Hilary a cité l’ALENA (Accord de libre-échange nord-américain) entre le Mexique, le Canada et les États-Unis comme l’exemple parfait.

« Une étude réalisée en 2006, soit 12 ans après l’introduction de l’ALENA, et qui reste l’une des principales études en son genre, conclut en substance que les syndicats américains ont été gavés de fausses promesses.

« Au lieu de créer des milliers de nouveaux emplois, on a assisté à une perte nette de plus d’un million d’emplois aux États-Unis », a-t-il dit.

« Entre temps, la grande promesse claironnée aux syndicats mexicains était que même s’il nuit aux Américains, il profitera énormément au Mexique. Mais ce qui devait arriver arriva et près de deux millions d’emplois ont été perdus dans l’agriculture de subsistance au Mexique sous l’effet de la concurrence du colosse agroindustriel du Midwest américain », poursuit-il.

« L’idée qu’il puisse exister ici une équation à somme positive ou même nulle – que quelqu’un sortira perdant mais que d’autres sortiront gagnants – est tout simplement fausse. »

 

Violations des droits des travailleurs

La CES a exprimé ses préoccupations face à ce qu’elle décrit comme des « violations des droits fondamentaux  » aux États-Unis, « notamment du droit d’organiser et de négocier collectivement et ce, particulièrement mais pas exclusivement, dans les États soumis au Right-to-Work (droit de travailler) ».

En plus de nuire aux syndicats, explique Hilary, les normes relativement faibles en matière d’emploi dans les 24 États de l’Union qui ont adopté des lois relevant du « Right-to-Work » pourraient comporter des implications plus larges.

« Comme nous savons, les coûts de main-d’œuvre dans ces États sont plus faibles, les gens perçoivent nettement moins en termes de salaires, de droits de retraite et autres prestations sociales comme les soins de santé, ce qui réduit sensiblement le coût de revient des entreprises et on se retrouve donc face à une situation où des commerçants de ces États sont à même de casser les prix européens. »

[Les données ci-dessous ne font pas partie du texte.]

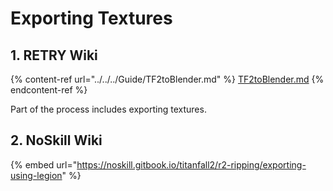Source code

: # Exporting Textures

## 1. RETRY Wiki

{% content-ref url="../../../Guide/TF2toBlender.md" %}
[TF2toBlender.md](../../../Guide/TF2toBlender.md)
{% endcontent-ref %}

Part of the process includes exporting textures.

## 2. NoSkill Wiki

{% embed url="https://noskill.gitbook.io/titanfall2/r2-ripping/exporting-using-legion" %}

« Mais il y a aussi la possibilité pour les entreprises européennes de délocaliser au travers d’investissements, de monter des fabriques dans des États qui appliquent ce Right-to-Work et éviter, de cette façon, de devoir respecter toutes les normes du travail que nous avons en Europe  », a-t-il ajouté.

« C’est juste une nouvelle étape dans la course vers le bas. »

Jenkins a indiqué que la CES fait pression en faveur de l’inclusion d’une clause sociale et de mécanismes d’application dans le traité, dans l’espoir de créer ce qu’elle appelle un « accord d’excellence » qui contribuerait à « l’amélioration des conditions de vie et de travail des deux côtés de l’Atlantique et à l’établissement de sauvegardes contre toute tentative de recours au traité pour affaiblir les normes. »

L’American Federation of Labor and Congress of Industrial Organizations (AFL-CIO) concorde avec la CES sur le fait que les objectifs du TTIP devraient intégrer le plein emploi, le travail décent et de meilleures conditions de vie pour tous et qu’il ne devrait en aucun cas autoriser la déréglementation.

Hilary considère, pour sa part, qu’il n’y a « pas la moindre chance » de rehausser les normes à travers le traité.

« Il est absolument inconcevable de renverser sur sa tête un accord de libre-échange spécifiquement conçu pour affaiblir les normes et réduire les barrières commerciales, d’en faire quelque chose de bien pour les travailleurs  », a-t-il souligné.

« Le TTIP profite aux entreprises parce que c’est ça qu’il est censé faire mais cela ne veut pas dire, loin s’en faut, qu’il va procurer des avantages aux travailleurs. »

 

Cet article a été traduit de l'anglais.